More often than not, such problems are complex in nature and actually
involve several financial questions. Yesterday, we received just such a
call. Our customer, a financial advisor who we shall call Ms. Silvers, had a
client Mr. Robert Wonderly, who was wondering about how he might plan for
his retirement. Ms. Silvers was of course very familiar with SolveIt! and
how to use the Payment Required Routine to calculate a savings plan that
will result in some final value 30 years in the future. But she wanted to
provide her client with a more sophisticated analysis of his needs. She
wanted to factor inflation into the calculations.
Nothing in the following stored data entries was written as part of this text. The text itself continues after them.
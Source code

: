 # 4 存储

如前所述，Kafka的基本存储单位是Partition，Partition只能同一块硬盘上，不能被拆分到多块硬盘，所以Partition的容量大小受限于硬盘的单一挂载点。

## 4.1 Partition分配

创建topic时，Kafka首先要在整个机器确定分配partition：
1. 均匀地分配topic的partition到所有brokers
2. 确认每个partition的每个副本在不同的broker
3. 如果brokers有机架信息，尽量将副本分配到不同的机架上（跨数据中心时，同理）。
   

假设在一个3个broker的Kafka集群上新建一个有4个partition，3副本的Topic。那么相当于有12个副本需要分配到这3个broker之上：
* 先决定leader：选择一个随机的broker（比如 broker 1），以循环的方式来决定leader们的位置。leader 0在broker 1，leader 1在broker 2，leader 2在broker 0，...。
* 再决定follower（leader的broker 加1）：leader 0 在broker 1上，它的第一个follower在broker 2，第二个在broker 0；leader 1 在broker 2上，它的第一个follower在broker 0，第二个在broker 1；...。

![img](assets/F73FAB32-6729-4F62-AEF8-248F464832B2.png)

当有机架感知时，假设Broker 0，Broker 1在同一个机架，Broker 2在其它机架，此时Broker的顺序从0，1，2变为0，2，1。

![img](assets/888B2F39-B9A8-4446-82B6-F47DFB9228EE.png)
To illustrate, let's use the following scenario: Mr. Wonderly wants to
retire in 30 years on an income equivalent to $30,000 per year in today's
dollars. Once he retires, he wants his income to keep up with a projected
inflation rate. He also wants his income to last 20 years. The questions
are: What will be the equivalent value of $30,000 after 30 years of 5%
inflation? How much cash will be required at retirement to buy an annuity
that guarantees to provide this income? And how much will have to be saved
on a monthly bases to reach this projected amount?
SolveIt!, version 4.1, will easily handle this problem. First we
instruct Ms. Silvers to select from the Finance Menu the Purchasing Power
Routine. She enters $30,000 for the Present Value. Then key in 5% for the
assumed inflation rate for 30 years. By solving this problem Mr. Wonderly
will discover that it will take $129,658.27 to buy what $30,000 buys today.
The next step is to compute how much money is required to provide an
income that starts at $129,658 and then increases by 5% for 20 years. Assume
that the funds are invested at 8% compounded daily. To make this
computation, the Present Value of a Series Routine is used. (From the
Finance Menu select Present Value, then select Series.) Enter the following
values: for Payment Amount $129,658.27; for Total Periods 20; and for Annual
Rate 8%. Set the Payment Period to Annually and the Compounding Period to
Daily. Once these initial figures are keyed in, the Payment Amount needs to
be increased by the assumed inflation rate (5%). To do this, put the cursor
on the Payment Amount field and press <F10>. Select annual adjustment. Next
use SolveIt!'s copy feature to increase the payment amount by 5% for each of
the 20 years that you want the income to last. Exit the Enter Extra
Deposits/Payments window and press <F9> to calculate. The Present Value of
the series of payments is $1,808,705.
Therefore, Ms. Silvers concludes, it will be necessary for Mr.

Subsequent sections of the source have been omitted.